* _Supplied data_
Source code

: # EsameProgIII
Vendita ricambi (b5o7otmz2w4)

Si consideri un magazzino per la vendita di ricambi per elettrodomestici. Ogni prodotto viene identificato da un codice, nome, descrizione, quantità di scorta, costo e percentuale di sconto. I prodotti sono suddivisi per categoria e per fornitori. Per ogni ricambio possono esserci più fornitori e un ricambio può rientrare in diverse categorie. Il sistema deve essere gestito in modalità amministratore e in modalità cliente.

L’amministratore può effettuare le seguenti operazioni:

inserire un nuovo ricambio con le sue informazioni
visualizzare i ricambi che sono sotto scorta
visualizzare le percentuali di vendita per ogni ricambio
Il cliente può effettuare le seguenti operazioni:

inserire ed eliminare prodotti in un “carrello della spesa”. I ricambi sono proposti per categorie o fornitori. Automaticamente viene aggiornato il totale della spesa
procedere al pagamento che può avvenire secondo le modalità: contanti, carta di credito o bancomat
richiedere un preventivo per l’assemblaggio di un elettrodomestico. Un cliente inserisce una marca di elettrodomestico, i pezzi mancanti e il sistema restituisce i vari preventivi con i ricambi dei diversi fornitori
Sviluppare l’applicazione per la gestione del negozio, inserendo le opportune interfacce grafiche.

* _Your goal_
Copy each entry above exactly, leaving nothing out.

* _Response to the exercise_
Source code

: # EsameProgIII
Vendita ricambi (b5o7otmz2w4)

Si consideri un magazzino per la vendita di ricambi per elettrodomestici. Ogni prodotto viene identificato da un codice, nome, descrizione, quantità di scorta, costo e percentuale di sconto. I prodotti sono suddivisi per categoria e per fornitori. Per ogni ricambio possono esserci più fornitori e un ricambio può rientrare in diverse categorie. Il sistema deve essere gestito in modalità amministratore e in modalità cliente.

L’amministratore può effettuare le seguenti operazioni:

inserire un nuovo ricambio con le sue informazioni
visualizzare i ricambi che sono sotto scorta
visualizzare le percentuali di vendita per ogni ricambio
Il cliente può effettuare le seguenti operazioni:

inserire ed eliminare prodotti in un “carrello della spesa”. I ricambi sono proposti per categorie o fornitori. Automaticamente viene aggiornato il totale della spesa
procedere al pagamento che può avvenire secondo le modalità: contanti, carta di credito o bancomat
richiedere un preventivo per l’assemblaggio di un elettrodomestico. Un cliente inserisce una marca di elettrodomestico, i pezzi mancanti e il sistema restituisce i vari preventivi con i ricambi dei diversi fornitori
Sviluppare l’applicazione per la gestione del negozio, inserendo le opportune interfacce grafiche.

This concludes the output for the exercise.